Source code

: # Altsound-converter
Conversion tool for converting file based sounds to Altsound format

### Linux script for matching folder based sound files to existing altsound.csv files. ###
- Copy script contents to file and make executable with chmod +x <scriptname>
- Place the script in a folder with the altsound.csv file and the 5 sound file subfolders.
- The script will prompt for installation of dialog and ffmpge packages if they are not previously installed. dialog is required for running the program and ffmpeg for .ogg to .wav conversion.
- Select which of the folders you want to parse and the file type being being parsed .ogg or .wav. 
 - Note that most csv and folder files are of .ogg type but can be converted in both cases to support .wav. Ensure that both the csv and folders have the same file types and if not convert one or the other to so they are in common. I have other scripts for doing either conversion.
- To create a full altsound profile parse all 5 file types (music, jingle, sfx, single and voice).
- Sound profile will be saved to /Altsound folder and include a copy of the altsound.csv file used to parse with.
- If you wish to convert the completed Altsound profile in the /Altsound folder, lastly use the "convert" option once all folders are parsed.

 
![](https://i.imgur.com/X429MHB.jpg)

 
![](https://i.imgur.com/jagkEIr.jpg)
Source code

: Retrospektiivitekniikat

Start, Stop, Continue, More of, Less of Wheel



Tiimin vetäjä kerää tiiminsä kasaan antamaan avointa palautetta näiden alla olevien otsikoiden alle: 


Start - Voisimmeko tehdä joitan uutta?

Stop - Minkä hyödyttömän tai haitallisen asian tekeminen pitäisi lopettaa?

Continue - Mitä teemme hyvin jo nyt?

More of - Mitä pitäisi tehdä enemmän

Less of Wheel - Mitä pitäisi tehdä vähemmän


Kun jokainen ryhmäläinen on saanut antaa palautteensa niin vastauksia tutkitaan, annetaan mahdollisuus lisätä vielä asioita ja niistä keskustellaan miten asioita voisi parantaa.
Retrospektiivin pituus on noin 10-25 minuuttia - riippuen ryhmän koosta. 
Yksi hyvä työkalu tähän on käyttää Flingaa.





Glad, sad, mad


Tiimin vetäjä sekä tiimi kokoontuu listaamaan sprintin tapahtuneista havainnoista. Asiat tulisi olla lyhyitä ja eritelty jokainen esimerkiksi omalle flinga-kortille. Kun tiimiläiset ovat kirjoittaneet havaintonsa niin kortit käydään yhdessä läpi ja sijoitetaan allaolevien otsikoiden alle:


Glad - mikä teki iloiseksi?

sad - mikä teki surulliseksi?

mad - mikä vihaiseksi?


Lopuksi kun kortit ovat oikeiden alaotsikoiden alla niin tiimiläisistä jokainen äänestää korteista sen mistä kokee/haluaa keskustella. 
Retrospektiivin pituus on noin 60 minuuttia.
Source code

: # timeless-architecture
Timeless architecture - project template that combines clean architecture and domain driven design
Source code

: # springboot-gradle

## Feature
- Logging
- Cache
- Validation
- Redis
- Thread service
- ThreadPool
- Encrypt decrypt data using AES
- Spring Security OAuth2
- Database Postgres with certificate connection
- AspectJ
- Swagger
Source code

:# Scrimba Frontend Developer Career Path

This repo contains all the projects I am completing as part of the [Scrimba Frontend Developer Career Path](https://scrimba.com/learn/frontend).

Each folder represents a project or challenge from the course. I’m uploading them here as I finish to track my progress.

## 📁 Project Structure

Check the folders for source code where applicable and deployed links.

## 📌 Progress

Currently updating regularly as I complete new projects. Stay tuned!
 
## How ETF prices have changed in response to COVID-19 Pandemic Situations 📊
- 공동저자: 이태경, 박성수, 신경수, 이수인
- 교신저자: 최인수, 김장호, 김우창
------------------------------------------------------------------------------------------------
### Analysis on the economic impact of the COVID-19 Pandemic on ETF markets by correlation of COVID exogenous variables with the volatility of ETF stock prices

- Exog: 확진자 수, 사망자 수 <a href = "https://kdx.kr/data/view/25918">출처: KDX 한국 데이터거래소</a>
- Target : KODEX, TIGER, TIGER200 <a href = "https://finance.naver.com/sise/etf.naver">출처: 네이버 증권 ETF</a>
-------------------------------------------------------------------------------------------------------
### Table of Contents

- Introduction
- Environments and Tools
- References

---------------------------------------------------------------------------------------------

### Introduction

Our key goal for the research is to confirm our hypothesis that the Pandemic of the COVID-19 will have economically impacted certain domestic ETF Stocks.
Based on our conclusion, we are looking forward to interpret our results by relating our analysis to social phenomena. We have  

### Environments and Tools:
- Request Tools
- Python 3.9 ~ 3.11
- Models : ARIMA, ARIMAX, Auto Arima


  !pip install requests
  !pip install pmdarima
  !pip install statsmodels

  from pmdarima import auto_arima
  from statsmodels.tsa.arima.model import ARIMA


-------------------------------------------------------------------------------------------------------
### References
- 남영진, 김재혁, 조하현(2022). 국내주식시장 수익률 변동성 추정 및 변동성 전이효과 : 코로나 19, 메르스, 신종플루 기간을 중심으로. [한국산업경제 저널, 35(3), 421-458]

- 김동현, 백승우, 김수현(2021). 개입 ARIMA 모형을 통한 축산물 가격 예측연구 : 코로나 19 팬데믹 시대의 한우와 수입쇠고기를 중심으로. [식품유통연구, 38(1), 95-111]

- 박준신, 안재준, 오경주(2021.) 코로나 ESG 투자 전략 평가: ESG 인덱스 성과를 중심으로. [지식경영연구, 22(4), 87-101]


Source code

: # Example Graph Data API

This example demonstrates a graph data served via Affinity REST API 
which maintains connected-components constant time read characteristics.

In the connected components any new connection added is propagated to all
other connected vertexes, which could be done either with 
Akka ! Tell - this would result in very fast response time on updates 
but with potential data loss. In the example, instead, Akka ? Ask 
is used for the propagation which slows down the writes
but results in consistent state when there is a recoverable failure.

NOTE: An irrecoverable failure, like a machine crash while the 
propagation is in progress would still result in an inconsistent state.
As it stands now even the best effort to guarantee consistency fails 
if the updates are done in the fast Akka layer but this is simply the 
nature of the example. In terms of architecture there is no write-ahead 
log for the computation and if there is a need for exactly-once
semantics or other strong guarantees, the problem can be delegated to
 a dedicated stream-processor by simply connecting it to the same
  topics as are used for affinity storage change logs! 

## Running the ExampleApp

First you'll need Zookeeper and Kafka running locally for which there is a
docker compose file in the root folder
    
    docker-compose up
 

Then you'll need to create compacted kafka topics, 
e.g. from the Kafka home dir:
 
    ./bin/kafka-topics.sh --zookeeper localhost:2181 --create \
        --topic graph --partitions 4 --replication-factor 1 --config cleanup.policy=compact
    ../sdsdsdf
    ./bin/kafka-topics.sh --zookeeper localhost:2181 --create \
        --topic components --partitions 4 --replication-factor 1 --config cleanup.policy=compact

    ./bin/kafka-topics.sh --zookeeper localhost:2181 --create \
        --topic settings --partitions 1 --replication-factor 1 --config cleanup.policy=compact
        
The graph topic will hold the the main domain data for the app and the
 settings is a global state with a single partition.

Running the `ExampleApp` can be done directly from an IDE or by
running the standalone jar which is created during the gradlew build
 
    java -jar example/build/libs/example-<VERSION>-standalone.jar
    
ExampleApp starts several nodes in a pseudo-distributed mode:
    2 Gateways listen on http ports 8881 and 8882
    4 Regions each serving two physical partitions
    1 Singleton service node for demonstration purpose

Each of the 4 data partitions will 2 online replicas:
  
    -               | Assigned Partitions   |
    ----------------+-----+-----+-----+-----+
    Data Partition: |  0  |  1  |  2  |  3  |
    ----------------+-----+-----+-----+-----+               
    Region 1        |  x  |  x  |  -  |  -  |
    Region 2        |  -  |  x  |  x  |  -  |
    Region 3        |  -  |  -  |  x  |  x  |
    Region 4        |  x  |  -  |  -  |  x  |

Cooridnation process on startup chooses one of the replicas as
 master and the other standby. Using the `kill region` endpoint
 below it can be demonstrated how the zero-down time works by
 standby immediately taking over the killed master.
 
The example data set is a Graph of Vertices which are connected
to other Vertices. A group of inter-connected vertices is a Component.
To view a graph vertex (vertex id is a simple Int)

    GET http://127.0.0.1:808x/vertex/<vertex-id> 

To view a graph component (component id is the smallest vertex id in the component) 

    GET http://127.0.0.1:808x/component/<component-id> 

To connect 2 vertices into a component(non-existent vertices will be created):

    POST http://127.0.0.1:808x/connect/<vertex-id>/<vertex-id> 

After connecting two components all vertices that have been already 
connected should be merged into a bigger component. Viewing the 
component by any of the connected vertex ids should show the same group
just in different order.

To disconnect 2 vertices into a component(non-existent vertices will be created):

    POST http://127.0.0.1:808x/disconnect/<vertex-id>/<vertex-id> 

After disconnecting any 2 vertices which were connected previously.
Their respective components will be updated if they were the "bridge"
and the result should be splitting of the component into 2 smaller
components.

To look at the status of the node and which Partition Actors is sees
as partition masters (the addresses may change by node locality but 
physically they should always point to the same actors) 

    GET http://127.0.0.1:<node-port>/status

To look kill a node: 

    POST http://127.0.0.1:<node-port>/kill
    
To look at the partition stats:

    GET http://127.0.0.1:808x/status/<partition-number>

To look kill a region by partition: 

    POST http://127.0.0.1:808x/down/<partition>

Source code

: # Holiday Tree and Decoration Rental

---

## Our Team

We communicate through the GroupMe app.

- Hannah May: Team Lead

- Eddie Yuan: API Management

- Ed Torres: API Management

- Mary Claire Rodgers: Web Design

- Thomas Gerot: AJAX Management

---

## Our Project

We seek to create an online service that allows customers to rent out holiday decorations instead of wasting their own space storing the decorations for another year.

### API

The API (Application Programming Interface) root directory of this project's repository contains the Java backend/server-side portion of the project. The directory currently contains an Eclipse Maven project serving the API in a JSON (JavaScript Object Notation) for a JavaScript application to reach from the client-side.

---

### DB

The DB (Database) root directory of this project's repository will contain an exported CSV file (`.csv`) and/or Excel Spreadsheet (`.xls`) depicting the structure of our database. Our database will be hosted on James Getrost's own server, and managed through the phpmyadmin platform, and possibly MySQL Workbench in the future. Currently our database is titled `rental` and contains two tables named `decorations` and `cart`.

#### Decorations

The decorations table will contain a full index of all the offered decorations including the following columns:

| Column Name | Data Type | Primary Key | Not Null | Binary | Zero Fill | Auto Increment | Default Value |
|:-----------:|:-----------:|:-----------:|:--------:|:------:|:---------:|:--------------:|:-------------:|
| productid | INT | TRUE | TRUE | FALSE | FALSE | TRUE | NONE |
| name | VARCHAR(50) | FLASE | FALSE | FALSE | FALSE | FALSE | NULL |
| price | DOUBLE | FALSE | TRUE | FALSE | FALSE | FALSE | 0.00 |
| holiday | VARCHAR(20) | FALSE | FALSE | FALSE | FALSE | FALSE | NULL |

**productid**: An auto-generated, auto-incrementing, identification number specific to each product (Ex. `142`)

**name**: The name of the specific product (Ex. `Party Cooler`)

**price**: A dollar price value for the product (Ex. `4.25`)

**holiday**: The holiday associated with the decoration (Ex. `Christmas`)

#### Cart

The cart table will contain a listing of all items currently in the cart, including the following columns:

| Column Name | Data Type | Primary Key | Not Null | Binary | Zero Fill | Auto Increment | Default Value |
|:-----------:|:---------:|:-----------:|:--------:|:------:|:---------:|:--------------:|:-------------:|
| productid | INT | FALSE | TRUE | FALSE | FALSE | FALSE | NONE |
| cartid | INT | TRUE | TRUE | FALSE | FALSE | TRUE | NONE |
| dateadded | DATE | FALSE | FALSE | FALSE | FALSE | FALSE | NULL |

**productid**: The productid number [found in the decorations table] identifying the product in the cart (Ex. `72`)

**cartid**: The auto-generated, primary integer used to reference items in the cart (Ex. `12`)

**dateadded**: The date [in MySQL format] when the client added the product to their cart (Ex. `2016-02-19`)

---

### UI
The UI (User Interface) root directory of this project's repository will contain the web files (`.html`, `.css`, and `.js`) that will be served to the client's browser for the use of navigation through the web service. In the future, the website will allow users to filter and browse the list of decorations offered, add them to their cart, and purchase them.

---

========

Exercise details: Find how many lines of the listing include the word "pmdarima", and state that number by itself.

Result for this exercise: 2